▶ [ASSIGNMENT] The required result is every line of the records that includes "steps".
------ MATERIAL SUPPLIED
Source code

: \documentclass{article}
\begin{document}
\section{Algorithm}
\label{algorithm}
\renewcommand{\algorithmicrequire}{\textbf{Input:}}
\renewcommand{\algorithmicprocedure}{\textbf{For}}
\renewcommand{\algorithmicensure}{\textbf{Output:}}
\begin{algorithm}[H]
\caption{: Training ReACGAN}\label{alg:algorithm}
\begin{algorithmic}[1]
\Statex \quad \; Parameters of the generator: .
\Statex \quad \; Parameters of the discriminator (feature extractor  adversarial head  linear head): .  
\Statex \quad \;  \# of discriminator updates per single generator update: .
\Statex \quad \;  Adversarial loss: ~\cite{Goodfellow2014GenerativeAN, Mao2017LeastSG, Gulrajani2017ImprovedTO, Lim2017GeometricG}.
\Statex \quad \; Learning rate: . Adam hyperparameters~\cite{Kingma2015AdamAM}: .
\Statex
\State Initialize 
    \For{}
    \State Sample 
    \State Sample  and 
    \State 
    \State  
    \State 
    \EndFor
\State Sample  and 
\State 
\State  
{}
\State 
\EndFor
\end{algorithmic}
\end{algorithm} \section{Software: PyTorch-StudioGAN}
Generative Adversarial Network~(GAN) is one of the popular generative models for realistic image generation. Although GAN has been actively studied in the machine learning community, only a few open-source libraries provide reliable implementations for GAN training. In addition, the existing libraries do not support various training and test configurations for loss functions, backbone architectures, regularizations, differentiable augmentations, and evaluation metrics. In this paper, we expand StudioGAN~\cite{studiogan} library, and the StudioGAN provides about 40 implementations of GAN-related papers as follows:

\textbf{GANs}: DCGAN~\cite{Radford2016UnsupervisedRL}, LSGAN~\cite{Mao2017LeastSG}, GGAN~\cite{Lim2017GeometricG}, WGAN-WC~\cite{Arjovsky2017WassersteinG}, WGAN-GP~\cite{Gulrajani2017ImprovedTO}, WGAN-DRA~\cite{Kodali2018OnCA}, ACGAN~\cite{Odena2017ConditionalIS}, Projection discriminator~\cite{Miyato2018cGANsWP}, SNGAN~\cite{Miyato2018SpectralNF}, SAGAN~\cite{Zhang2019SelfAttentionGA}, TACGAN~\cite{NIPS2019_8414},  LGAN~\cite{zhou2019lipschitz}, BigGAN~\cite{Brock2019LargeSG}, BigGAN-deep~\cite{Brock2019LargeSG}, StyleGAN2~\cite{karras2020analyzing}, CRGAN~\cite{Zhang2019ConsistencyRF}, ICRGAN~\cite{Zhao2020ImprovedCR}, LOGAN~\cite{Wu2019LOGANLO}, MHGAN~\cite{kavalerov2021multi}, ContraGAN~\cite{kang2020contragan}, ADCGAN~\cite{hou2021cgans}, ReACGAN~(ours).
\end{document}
------------
------ MATERIAL SUPPLIED
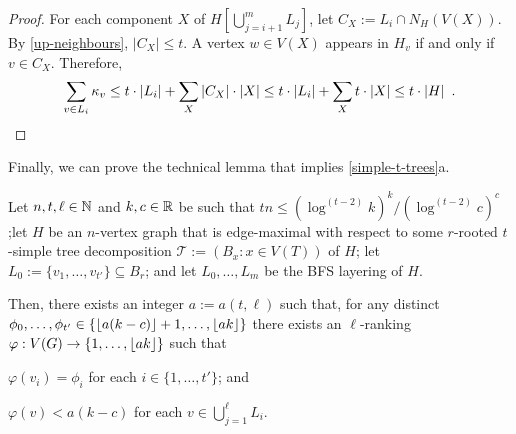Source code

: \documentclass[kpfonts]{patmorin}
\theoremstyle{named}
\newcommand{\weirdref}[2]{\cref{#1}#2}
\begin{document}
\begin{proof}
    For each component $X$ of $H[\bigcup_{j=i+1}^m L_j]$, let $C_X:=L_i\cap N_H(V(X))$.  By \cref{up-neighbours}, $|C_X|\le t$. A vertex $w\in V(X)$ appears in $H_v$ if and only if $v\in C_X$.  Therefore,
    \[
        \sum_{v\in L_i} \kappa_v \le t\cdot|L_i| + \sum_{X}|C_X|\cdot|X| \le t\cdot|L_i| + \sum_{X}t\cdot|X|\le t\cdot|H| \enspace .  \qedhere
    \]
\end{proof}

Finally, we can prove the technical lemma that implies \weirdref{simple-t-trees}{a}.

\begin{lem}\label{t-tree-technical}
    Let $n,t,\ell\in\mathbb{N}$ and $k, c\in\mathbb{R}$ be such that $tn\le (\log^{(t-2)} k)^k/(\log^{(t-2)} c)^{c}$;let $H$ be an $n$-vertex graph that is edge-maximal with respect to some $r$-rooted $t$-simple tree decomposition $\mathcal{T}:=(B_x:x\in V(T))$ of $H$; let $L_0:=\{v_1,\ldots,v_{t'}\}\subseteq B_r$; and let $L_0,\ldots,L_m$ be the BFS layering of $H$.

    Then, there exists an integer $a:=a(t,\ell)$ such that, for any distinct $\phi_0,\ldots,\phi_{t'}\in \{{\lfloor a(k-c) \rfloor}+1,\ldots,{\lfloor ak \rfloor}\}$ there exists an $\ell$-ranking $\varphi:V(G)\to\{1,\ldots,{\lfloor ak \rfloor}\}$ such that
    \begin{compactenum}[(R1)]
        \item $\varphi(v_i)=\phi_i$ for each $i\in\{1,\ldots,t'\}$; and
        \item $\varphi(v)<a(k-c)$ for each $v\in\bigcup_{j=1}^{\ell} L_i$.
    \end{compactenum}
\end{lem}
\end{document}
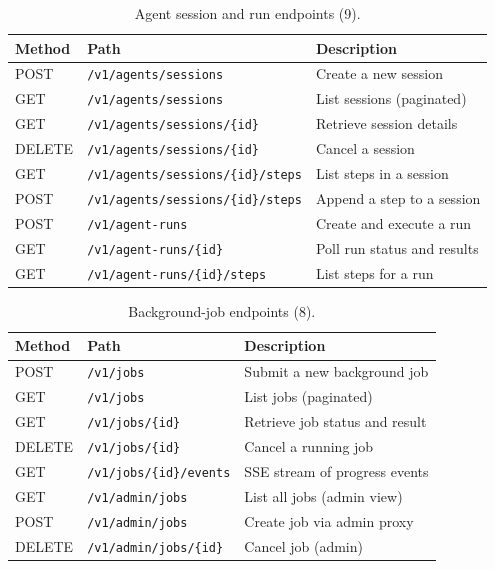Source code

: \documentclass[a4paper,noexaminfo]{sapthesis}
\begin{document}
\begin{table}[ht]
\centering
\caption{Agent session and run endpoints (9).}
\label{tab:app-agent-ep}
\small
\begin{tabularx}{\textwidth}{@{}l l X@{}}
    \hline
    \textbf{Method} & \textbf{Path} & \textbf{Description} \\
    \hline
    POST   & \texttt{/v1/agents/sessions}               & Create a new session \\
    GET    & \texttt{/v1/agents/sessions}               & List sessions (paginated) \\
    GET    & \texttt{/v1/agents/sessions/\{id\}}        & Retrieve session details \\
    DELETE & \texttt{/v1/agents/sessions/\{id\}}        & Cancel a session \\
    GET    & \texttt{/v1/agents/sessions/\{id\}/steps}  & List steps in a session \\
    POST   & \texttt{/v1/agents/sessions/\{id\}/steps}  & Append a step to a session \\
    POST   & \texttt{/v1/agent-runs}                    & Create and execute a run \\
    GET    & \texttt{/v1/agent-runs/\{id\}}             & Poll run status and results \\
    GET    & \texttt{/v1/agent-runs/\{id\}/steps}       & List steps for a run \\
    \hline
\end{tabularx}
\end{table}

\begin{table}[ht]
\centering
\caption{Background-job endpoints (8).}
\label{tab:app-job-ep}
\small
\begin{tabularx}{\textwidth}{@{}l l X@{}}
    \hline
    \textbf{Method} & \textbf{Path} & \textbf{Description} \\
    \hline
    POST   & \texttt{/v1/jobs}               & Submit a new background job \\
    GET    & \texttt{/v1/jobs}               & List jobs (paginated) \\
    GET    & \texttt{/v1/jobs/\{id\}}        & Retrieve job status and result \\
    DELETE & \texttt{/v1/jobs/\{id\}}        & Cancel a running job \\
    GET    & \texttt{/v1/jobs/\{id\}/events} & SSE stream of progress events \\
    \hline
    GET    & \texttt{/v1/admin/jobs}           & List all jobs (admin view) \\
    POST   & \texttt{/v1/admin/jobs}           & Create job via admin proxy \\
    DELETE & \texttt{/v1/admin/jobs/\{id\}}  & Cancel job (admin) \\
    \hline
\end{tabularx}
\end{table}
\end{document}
------------
▶ [ANSWER TO THIS TASK]
    GET    & \texttt{/v1/agents/sessions/\{id\}/steps}  & List steps in a session \\
    POST   & \texttt{/v1/agents/sessions/\{id\}/steps}  & Append a step to a session \\
    GET    & \texttt{/v1/agent-runs/\{id\}/steps}       & List steps for a run \\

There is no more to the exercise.